So I went shopping for my first hot pot.
I use Whole Foods at Charles River Plaza since it’s on the last leg of my two-mile daily walk for cappuccino.

For meats I bought 2oz of beef tips.

At the fish counter  I bought 6 little neck clams, 4 oysters, 4 shrimp (10-12 to a pound,)
6oz squid bodies, no tentacles.

(I made a separate stop at Hook’s Lobster, just 5 minutes from my apartment and bought 4oz of lobster meat pieces.)

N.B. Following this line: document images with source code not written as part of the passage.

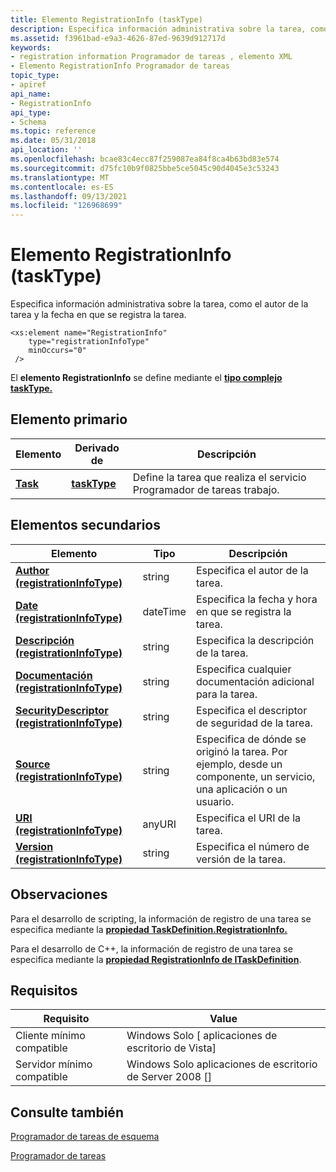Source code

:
 ```yaml
---
title: Elemento RegistrationInfo (taskType)
description: Especifica información administrativa sobre la tarea, como el autor de la tarea y la fecha en que se registra la tarea.
ms.assetid: f3961bad-e9a3-4626-87ed-9639d912717d
keywords:
- registration information Programador de tareas , elemento XML
- Elemento RegistrationInfo Programador de tareas
topic_type:
- apiref
api_name:
- RegistrationInfo
api_type:
- Schema
ms.topic: reference
ms.date: 05/31/2018
api_location: ''
ms.openlocfilehash: bcae83c4ecc87f259087ea84f8ca4b63bd83e574
ms.sourcegitcommit: d75fc10b9f0825bbe5ce5045c90d4045e3c53243
ms.translationtype: MT
ms.contentlocale: es-ES
ms.lasthandoff: 09/13/2021
ms.locfileid: "126968699"
---
```

# <a name="registrationinfo-tasktype-element"></a>Elemento RegistrationInfo (taskType)

Especifica información administrativa sobre la tarea, como el autor de la tarea y la fecha en que se registra la tarea.

``` syntax
<xs:element name="RegistrationInfo"
    type="registrationInfoType"
    minOccurs="0"
 />
```

El **elemento RegistrationInfo** se define mediante el [**tipo complejo taskType.**](taskschedulerschema-tasktype-complextype.md)

## <a name="parent-element"></a>Elemento primario



| Elemento                                          | Derivado de                                                 | Descripción                                                                  |
|--------------------------------------------------|--------------------------------------------------------------|------------------------------------------------------------------------------|
| [**Task**](taskschedulerschema-task-element.md) | [**taskType**](taskschedulerschema-tasktype-complextype.md) | Define la tarea que realiza el servicio Programador de tareas trabajo.<br/> |



## <a name="child-elements"></a>Elementos secundarios



| Elemento                                                                                                                  | Tipo     | Descripción                                                                                                               |
|--------------------------------------------------------------------------------------------------------------------------|----------|---------------------------------------------------------------------------------------------------------------------------|
| [**Author (registrationInfoType)**](taskschedulerschema-author-registrationinfotype-element.md)                         | string   | Especifica el autor de la tarea.<br/>                                                                              |
| [**Date (registrationInfoType)**](taskschedulerschema-date-registrationinfotype-element.md)                             | dateTime | Especifica la fecha y hora en que se registra la tarea.<br/>                                                       |
| [**Descripción (registrationInfoType)**](taskschedulerschema-description-registrationinfotype-element.md)               | string   | Especifica la descripción de la tarea.<br/>                                                                         |
| [**Documentación (registrationInfoType)**](taskschedulerschema-documentation-registrationinfotype-element.md)           | string   | Especifica cualquier documentación adicional para la tarea.<br/>                                                           |
| [**SecurityDescriptor (registrationInfoType)**](taskschedulerschema-securitydescriptor-registrationinfotype-element.md) | string   | Especifica el descriptor de seguridad de la tarea.<br/>                                                                 |
| [**Source (registrationInfoType)**](taskschedulerschema-source-registrationinfotype-element.md)                         | string   | Especifica de dónde se originó la tarea. Por ejemplo, desde un componente, un servicio, una aplicación o un usuario.<br/> |
| [**URI (registrationInfoType)**](taskschedulerschema-uri-registrationinfotype-element.md)                               | anyURI   | Especifica el URI de la tarea.<br/>                                                                                 |
| [**Version (registrationInfoType)**](taskschedulerschema-version-registrationinfotype-element.md)                       | string   | Especifica el número de versión de la tarea.<br/>                                                                      |



## <a name="remarks"></a>Observaciones

Para el desarrollo de scripting, la información de registro de una tarea se especifica mediante la [**propiedad TaskDefinition.RegistrationInfo.**](taskdefinition-registrationinfo.md)

Para el desarrollo de C++, la información de registro de una tarea se especifica mediante la [**propiedad RegistrationInfo de ITaskDefinition**](/windows/desktop/api/taskschd/nf-taskschd-itaskdefinition-get_registrationinfo).

## <a name="requirements"></a>Requisitos



| Requisito | Value |
|-------------------------------------|------------------------------------------------------|
| Cliente mínimo compatible<br/> | Windows Solo \[ aplicaciones de escritorio de Vista\]<br/>       |
| Servidor mínimo compatible<br/> | Windows Solo aplicaciones de escritorio de Server 2008 \[\]<br/> |



## <a name="see-also"></a>Consulte también

<dl> <dt>

[Programador de tareas de esquema](task-scheduler-schema-elements.md)
</dt> <dt>

[Programador de tareas](task-scheduler-start-page.md)
</dt> </dl>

Continuing with my shopping at Whole Foods, I stopped at the vegetable section and bought a medium-sized leek, a head of watercress and a single small bok choy. I also bought a box of “Chef’s Mix” mushrooms.

Whole Foods doesn’t carry fresh udon, my preference, so I bought a 16oz box of fresh linguini, much thicker than the dry and better to emulate udon.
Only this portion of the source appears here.